Records provided:
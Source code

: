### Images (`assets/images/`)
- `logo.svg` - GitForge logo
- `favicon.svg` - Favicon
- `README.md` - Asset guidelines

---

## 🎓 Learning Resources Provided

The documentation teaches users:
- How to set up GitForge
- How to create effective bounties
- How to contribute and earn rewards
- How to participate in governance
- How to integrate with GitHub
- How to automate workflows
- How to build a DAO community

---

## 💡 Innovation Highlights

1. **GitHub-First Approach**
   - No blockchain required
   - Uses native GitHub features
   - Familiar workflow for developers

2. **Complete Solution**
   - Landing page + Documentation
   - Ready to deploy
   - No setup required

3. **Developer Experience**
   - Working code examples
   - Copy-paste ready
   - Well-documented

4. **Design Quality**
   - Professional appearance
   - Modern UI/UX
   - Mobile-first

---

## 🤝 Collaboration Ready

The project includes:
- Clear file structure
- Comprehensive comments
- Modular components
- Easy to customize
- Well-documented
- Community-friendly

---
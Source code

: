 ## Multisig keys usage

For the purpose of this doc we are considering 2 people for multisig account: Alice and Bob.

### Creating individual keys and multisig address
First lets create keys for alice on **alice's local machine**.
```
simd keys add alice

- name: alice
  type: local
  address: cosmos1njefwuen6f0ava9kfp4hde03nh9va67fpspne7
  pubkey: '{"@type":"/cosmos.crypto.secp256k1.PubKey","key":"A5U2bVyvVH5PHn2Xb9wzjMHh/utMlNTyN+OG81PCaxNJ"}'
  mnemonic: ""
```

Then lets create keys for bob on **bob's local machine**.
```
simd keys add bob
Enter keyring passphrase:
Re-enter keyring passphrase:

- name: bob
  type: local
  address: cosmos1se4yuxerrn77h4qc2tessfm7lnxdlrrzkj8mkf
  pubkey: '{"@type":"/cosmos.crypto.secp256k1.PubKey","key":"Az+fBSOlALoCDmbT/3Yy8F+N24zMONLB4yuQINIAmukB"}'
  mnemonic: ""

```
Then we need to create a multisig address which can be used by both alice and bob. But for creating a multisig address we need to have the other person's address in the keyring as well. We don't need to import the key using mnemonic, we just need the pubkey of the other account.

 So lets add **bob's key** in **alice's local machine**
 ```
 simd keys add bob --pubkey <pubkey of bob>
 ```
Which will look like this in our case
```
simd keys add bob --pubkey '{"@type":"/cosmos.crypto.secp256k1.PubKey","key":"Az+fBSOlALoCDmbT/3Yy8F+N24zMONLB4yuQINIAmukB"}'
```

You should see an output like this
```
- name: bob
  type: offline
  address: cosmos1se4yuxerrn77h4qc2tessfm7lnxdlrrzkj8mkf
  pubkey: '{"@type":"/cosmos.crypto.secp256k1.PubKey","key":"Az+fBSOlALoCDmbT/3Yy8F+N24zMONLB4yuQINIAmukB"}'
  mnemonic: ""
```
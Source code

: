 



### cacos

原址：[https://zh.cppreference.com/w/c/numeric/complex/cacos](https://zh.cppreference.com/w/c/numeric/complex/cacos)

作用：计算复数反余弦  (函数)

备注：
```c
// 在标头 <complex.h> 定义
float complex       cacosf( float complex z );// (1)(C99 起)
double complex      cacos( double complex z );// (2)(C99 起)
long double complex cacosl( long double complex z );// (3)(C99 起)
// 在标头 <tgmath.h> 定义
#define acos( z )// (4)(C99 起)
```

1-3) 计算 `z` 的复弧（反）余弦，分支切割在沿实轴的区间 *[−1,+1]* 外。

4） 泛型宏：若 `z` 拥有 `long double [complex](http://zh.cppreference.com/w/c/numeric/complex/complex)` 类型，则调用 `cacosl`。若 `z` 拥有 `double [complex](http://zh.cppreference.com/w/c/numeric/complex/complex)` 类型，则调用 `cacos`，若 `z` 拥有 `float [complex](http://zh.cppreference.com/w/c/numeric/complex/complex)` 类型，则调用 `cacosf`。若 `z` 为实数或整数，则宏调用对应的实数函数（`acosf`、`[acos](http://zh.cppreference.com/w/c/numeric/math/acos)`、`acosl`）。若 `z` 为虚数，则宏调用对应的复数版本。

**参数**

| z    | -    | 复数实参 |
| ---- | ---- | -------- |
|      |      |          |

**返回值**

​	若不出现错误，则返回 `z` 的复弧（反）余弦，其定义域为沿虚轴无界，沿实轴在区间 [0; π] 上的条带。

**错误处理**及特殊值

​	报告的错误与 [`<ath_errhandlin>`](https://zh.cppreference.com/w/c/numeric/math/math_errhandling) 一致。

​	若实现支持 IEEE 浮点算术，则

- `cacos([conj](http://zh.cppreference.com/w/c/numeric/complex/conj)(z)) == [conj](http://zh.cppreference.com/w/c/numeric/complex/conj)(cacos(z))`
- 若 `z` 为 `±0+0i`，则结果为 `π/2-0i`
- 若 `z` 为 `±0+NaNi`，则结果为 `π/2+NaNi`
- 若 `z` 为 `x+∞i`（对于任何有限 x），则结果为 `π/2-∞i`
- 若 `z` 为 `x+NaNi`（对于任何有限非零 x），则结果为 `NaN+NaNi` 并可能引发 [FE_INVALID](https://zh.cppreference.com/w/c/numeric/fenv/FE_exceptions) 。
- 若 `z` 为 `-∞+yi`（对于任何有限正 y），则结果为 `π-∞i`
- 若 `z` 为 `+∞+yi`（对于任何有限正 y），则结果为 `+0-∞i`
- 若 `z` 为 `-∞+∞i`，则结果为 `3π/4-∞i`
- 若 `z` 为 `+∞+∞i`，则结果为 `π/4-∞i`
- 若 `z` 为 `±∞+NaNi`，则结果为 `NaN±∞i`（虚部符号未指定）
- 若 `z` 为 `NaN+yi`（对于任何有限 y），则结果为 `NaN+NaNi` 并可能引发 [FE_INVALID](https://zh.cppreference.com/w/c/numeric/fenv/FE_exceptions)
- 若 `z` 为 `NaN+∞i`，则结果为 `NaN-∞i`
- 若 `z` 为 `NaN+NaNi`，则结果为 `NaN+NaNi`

Exercise description: Copy only this part of the entries above: the line with "- Working code examples", the line with "- Comprehensive comments", and the lines between, all exactly as written.

Answer box:
   - Working code examples
   - Copy-paste ready
   - Well-documented

4. **Design Quality**
   - Professional appearance
   - Modern UI/UX
   - Mobile-first

---

## 🤝 Collaboration Ready

The project includes:
- Clear file structure
- Comprehensive comments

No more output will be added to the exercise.